To do: Nothing in the data below may be left out; return all of it exactly.

Supplied entries:
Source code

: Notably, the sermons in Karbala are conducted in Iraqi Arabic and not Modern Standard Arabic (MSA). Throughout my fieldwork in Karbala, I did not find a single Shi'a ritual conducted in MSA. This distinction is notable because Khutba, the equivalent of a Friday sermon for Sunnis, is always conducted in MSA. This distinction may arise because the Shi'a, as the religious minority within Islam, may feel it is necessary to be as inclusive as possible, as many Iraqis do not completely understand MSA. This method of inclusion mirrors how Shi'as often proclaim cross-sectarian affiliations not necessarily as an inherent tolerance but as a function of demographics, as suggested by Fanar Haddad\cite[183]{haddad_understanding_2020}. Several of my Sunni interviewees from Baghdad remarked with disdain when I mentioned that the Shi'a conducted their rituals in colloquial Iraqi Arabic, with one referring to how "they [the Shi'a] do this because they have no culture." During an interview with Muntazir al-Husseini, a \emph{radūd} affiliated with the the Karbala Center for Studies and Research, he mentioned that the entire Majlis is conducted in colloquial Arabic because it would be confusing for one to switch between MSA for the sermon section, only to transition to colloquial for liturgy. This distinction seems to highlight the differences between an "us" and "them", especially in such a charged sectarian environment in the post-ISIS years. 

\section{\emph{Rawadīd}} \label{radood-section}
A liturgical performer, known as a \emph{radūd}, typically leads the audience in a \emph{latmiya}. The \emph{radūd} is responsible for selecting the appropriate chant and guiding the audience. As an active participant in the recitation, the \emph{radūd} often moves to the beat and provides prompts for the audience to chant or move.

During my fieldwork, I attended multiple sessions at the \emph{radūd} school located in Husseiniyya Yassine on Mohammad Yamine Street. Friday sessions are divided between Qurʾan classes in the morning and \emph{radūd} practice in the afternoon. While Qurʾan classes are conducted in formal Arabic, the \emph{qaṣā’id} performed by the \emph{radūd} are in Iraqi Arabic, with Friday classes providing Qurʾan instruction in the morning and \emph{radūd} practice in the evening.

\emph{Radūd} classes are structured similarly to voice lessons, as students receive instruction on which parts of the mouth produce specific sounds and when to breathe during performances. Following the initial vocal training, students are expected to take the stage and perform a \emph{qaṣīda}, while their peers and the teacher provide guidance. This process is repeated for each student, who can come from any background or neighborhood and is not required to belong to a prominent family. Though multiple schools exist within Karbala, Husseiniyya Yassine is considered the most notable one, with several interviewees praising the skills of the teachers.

Written reply:
Source code

: Notably, the sermons in Karbala are conducted in Iraqi Arabic and not Modern Standard Arabic (MSA). Throughout my fieldwork in Karbala, I did not find a single Shi'a ritual conducted in MSA. This distinction is notable because Khutba, the equivalent of a Friday sermon for Sunnis, is always conducted in MSA. This distinction may arise because the Shi'a, as the religious minority within Islam, may feel it is necessary to be as inclusive as possible, as many Iraqis do not completely understand MSA. This method of inclusion mirrors how Shi'as often proclaim cross-sectarian affiliations not necessarily as an inherent tolerance but as a function of demographics, as suggested by Fanar Haddad\cite[183]{haddad_understanding_2020}. Several of my Sunni interviewees from Baghdad remarked with disdain when I mentioned that the Shi'a conducted their rituals in colloquial Iraqi Arabic, with one referring to how "they [the Shi'a] do this because they have no culture." During an interview with Muntazir al-Husseini, a \emph{radūd} affiliated with the the Karbala Center for Studies and Research, he mentioned that the entire Majlis is conducted in colloquial Arabic because it would be confusing for one to switch between MSA for the sermon section, only to transition to colloquial for liturgy. This distinction seems to highlight the differences between an "us" and "them", especially in such a charged sectarian environment in the post-ISIS years. 

\section{\emph{Rawadīd}} \label{radood-section}
A liturgical performer, known as a \emph{radūd}, typically leads the audience in a \emph{latmiya}. The \emph{radūd} is responsible for selecting the appropriate chant and guiding the audience. As an active participant in the recitation, the \emph{radūd} often moves to the beat and provides prompts for the audience to chant or move.

During my fieldwork, I attended multiple sessions at the \emph{radūd} school located in Husseiniyya Yassine on Mohammad Yamine Street. Friday sessions are divided between Qurʾan classes in the morning and \emph{radūd} practice in the afternoon. While Qurʾan classes are conducted in formal Arabic, the \emph{qaṣā’id} performed by the \emph{radūd} are in Iraqi Arabic, with Friday classes providing Qurʾan instruction in the morning and \emph{radūd} practice in the evening.

\emph{Radūd} classes are structured similarly to voice lessons, as students receive instruction on which parts of the mouth produce specific sounds and when to breathe during performances. Following the initial vocal training, students are expected to take the stage and perform a \emph{qaṣīda}, while their peers and the teacher provide guidance. This process is repeated for each student, who can come from any background or neighborhood and is not required to belong to a prominent family. Though multiple schools exist within Karbala, Husseiniyya Yassine is considered the most notable one, with several interviewees praising the skills of the teachers.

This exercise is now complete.